Still though, why forget the human? I think there are two reasons. First and foremost, the component is tangible and present; the user is amorphous and undefined. It’s easy to forget there’s a vast world out there when you’re deep in the weeds, examining the circuit board layout or sheer forces exerted on the bracing fasteners. The failures still exist, but the situation or person is long gone. The part returns from the field with little or no explanation of why the fastener failed, so that engineer sees a torqued part rather than the full picture.

But another reason we tend not to include these errors is what I call the Safari Factor. Maybe you have been on a safari, but I have never traveled to the far corners of the Earth since it costs a LOT OF MONEY and it’s not an easy trip. We go to the zoo. It’s thirty minutes away, it’s $50 for the whole family (including snack shop food, easy-access parking, gas for the trip, and entry fees), and the map shows us where each neatly-bundled quasi-adventure is located. BUT if I truly wanted to know how animals interact with flora and fauna, I must go to their natural habitat and watch them in their ‘hood. In User Experience design, it is no different. Ride-alongs cost a lot of money, they aren’t conveniently located and they require a lot more time -- but they are chock full of insightful adventures and interactions that you’d never find in the sterile test lab.

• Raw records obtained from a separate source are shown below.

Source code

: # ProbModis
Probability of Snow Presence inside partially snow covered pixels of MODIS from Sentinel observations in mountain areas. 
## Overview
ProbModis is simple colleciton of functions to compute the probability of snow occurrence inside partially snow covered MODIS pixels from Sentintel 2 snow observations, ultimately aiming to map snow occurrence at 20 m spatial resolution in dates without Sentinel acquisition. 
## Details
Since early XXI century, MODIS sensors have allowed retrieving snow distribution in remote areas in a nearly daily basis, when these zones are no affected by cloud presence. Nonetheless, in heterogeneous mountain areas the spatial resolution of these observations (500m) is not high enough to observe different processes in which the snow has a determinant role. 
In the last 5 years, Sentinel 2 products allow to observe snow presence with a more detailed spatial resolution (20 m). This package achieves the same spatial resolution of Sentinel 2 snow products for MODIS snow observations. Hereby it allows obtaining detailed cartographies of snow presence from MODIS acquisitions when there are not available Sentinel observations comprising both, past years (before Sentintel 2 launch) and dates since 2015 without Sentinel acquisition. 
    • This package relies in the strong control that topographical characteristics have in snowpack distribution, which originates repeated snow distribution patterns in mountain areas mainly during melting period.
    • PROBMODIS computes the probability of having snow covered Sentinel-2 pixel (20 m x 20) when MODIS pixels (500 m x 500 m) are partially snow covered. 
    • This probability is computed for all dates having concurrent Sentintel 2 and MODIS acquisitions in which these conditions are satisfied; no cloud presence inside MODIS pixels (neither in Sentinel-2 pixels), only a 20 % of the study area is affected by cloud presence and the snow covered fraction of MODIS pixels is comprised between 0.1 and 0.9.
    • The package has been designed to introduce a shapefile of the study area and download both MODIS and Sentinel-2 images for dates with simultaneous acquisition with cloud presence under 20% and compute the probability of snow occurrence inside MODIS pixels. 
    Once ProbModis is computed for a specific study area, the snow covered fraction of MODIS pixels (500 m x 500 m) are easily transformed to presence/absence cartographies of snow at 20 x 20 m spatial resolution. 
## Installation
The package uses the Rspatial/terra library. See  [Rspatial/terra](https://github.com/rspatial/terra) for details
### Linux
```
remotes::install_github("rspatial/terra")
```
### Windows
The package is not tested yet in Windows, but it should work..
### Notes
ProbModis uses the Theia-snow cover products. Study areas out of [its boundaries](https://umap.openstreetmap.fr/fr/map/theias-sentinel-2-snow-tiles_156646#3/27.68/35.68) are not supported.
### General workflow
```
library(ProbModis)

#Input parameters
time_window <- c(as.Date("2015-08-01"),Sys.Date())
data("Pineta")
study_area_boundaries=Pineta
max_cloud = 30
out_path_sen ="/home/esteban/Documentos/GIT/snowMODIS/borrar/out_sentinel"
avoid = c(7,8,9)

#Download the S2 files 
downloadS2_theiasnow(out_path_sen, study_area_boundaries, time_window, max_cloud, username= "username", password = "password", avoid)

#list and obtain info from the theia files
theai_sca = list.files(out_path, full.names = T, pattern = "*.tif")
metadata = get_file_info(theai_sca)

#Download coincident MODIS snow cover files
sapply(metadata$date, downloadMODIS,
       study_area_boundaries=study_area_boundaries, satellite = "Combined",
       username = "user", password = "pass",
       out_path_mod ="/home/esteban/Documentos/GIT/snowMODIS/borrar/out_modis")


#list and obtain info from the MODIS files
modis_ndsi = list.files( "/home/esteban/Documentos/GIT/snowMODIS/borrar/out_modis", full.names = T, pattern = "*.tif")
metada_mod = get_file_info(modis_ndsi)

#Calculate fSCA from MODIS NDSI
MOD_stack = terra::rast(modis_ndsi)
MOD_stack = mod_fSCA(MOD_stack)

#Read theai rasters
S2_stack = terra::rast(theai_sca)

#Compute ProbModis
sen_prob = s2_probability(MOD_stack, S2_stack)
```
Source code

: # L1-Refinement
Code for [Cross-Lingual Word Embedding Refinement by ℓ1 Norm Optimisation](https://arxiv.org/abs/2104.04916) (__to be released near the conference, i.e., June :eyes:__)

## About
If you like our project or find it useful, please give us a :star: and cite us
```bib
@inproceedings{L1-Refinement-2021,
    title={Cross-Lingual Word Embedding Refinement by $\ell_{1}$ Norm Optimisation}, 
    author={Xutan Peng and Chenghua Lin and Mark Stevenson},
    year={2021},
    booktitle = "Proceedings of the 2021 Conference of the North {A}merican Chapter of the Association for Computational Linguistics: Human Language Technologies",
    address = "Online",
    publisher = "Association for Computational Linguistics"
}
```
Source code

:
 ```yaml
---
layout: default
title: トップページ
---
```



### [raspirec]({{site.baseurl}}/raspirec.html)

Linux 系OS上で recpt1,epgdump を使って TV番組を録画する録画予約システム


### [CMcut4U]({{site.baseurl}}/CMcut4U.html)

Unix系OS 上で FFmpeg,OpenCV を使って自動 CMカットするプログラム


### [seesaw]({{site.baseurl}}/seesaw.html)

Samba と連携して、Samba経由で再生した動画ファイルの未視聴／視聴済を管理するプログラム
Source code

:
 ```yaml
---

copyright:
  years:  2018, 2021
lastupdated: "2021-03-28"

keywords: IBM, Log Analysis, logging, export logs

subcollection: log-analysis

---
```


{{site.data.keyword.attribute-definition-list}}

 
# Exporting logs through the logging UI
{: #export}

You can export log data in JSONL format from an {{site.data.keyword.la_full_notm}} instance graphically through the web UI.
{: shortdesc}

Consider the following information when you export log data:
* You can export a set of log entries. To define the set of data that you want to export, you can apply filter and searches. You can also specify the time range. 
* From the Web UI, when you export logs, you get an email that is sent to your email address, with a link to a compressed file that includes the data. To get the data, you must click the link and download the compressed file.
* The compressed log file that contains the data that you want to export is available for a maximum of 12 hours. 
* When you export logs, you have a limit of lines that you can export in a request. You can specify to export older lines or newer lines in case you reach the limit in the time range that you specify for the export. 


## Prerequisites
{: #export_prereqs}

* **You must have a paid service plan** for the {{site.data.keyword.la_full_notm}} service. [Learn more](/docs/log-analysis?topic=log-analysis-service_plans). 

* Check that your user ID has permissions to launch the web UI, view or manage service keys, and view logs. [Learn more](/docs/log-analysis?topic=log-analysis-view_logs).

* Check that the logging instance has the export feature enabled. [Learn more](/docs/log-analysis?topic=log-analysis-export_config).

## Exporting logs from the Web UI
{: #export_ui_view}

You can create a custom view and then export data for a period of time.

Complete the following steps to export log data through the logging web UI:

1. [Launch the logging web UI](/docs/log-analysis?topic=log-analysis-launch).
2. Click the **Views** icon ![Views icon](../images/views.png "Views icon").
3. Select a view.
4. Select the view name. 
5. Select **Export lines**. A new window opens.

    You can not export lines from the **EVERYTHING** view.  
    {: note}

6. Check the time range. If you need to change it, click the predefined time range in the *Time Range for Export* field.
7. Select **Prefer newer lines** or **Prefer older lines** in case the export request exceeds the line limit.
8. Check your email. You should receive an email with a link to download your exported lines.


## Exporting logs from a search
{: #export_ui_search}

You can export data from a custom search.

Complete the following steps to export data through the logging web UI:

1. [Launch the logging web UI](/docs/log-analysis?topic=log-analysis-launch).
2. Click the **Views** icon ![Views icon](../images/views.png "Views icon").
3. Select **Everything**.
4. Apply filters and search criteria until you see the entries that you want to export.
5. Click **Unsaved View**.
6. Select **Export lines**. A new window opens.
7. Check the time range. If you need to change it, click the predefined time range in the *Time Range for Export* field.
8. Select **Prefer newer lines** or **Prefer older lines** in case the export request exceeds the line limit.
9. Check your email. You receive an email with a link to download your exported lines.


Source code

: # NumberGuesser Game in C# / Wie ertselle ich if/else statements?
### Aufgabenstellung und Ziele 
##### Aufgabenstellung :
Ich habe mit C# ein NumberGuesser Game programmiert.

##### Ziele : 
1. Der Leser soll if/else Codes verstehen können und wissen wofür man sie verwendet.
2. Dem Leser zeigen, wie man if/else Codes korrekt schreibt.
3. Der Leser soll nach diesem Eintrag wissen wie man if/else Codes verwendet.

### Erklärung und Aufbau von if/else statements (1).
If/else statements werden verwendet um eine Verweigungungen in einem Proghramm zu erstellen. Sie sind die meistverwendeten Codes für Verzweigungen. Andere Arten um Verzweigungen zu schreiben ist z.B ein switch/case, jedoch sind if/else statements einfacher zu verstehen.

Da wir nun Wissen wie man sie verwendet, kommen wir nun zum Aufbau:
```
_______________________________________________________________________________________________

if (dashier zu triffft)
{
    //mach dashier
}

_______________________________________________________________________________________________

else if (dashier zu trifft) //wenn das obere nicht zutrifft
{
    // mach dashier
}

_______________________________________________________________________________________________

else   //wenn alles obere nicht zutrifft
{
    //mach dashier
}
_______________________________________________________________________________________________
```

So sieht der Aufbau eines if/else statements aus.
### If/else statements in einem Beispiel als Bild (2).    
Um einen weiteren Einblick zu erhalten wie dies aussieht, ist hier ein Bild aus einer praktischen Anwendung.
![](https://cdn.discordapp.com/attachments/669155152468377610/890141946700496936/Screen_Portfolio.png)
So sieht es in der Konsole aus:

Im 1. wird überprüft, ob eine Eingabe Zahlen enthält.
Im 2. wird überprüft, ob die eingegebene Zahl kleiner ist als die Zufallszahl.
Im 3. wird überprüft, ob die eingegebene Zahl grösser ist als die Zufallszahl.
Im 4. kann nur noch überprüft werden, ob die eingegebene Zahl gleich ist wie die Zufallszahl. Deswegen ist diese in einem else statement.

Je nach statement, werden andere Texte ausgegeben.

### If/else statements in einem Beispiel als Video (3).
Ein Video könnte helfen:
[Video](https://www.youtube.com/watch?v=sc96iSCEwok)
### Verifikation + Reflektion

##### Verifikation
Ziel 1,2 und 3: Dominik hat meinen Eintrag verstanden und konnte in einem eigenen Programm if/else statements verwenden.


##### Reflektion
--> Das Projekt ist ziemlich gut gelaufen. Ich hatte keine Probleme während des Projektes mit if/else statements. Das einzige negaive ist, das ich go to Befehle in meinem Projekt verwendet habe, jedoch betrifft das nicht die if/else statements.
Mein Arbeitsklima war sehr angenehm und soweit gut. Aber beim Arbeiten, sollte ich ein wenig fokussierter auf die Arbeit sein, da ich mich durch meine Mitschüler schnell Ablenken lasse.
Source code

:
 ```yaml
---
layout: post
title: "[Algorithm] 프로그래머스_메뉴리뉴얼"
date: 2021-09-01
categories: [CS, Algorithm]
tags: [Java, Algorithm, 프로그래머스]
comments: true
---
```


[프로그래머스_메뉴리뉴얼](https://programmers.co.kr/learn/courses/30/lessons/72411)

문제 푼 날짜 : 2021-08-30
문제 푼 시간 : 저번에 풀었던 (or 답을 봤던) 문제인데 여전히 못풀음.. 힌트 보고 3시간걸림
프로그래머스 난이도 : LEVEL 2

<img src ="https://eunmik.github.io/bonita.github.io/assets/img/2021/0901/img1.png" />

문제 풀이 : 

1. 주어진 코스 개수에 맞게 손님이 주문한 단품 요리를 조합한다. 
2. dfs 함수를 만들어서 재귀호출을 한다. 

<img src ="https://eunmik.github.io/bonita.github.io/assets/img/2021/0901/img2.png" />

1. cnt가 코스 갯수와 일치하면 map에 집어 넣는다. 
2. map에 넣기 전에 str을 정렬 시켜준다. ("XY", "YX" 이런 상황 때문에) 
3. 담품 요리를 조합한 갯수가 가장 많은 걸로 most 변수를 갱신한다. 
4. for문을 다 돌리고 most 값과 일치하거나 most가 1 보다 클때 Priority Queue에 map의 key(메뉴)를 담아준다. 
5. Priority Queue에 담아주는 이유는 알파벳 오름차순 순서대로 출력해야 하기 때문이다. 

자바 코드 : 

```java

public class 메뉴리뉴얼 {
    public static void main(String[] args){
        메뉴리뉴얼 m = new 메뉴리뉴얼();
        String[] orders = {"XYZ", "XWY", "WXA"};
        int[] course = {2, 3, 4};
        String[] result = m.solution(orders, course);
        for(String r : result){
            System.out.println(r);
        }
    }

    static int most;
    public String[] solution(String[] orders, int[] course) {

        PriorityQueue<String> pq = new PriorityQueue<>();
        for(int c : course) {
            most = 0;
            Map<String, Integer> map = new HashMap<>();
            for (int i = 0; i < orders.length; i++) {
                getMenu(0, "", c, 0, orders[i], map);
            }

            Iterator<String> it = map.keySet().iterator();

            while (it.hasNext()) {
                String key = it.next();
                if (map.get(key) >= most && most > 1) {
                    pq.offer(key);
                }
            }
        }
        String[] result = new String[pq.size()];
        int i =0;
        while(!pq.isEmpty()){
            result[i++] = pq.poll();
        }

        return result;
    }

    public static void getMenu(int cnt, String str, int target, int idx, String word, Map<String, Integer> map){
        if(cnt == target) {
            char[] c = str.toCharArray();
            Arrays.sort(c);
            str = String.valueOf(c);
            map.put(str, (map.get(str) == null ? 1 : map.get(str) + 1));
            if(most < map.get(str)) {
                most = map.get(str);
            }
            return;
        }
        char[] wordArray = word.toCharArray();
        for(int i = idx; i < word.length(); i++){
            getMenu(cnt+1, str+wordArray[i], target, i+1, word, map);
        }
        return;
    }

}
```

A great example is driver inattention, which -- in my humble opinion -- is a better term than driver distraction since, let’s face it, the blame should reside with us individually. Anyway, the government realized a few years back that the only way to assess the root cause of accidents was to instrument a bunch of vehicles and watch millions of miles of naturalistic driving to see the causes of crashes, near crashes and minor incidents. And what did they find? “Eyes off the road” was a major contributor, so they have started to address some of the high FMEA items (see the fact sheet here). How much did this cost? Tens of millions of dollars. How long did it take for study design through full analysis? Several years. Was it better than theorizing from the annals of a cube farm? Immeasurably so!

Back to the Therac-25 example, no one within the designer’s white tower could have imagined the odd combination of keystrokes that would lead to the ultimate failure. Nor would they have imagined that operators would ignore repeated failures because they did not believe the complaints of their patients. Yes, there were plenty of software and hardware failures of that system, but the operators absolutely contributed.

So if your FMEA is light on fleshware content, consider doing a few ride-alongs with your customers. Hang out in their kitchens and see if they slam the fridge or run an empty coffee maker. Or just follow me around for a few days and take copious notes.